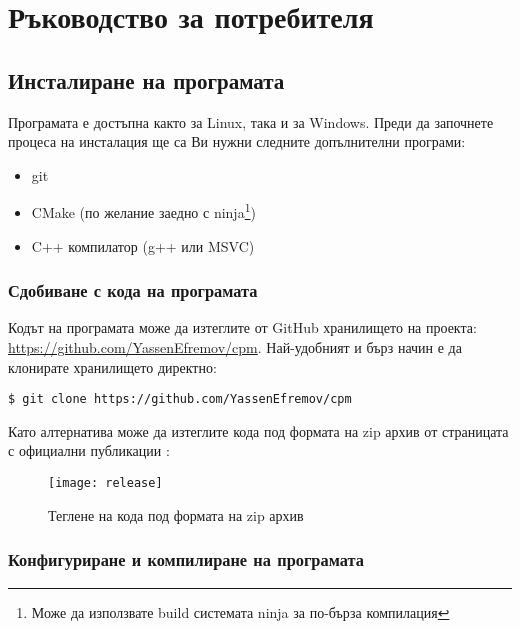 \graphicspath{ {./chapter4/images/} }

\chapter{Ръководство за потребителя}


\section{Инсталиране на програмата}

Програмата е достъпна както за Linux, така и за Windows. Преди да започнете
процеса на инсталация ще са Ви нужни следните допълнителни програми:

\begin{itemize}
    \item git
    \item CMake (по желание заедно с ninja\footnote{Може да използвате build
          системата ninja за по-бърза компилация})
	\item C++ компилатор (g++ или MSVC)
\end{itemize}


\subsection{Сдобиване с кода на програмата}

Кодът на програмата може да изтеглите от GitHub хранилището на проекта:
\url{https://github.com/YassenEfremov/cpm}. Най-удобният и бърз начин е да
клонирате хранилището директно:

\begin{lstlisting}[style=shell]
$ git clone https://github.com/YassenEfremov/cpm
\end{lstlisting}

Като алтернатива може да изтеглите кода под формата на zip архив от страницата с
официални публикации :

\begin{figure}[h]
    \centering
    \texttt{[image: release]}
    \caption{Теглене на кода под формата на zip архив}
    \label{fig:download-zip}
\end{figure}


\subsection{Конфигуриране и компилиране на програмата}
----------
Lines containing the word "кода" must be found in the data above and copied.

## RESPONSE FOR THIS EXERCISE
\subsection{Сдобиване с кода на програмата}
Като алтернатива може да изтеглите кода под формата на zip архив от страницата с
    \caption{Теглене на кода под формата на zip архив}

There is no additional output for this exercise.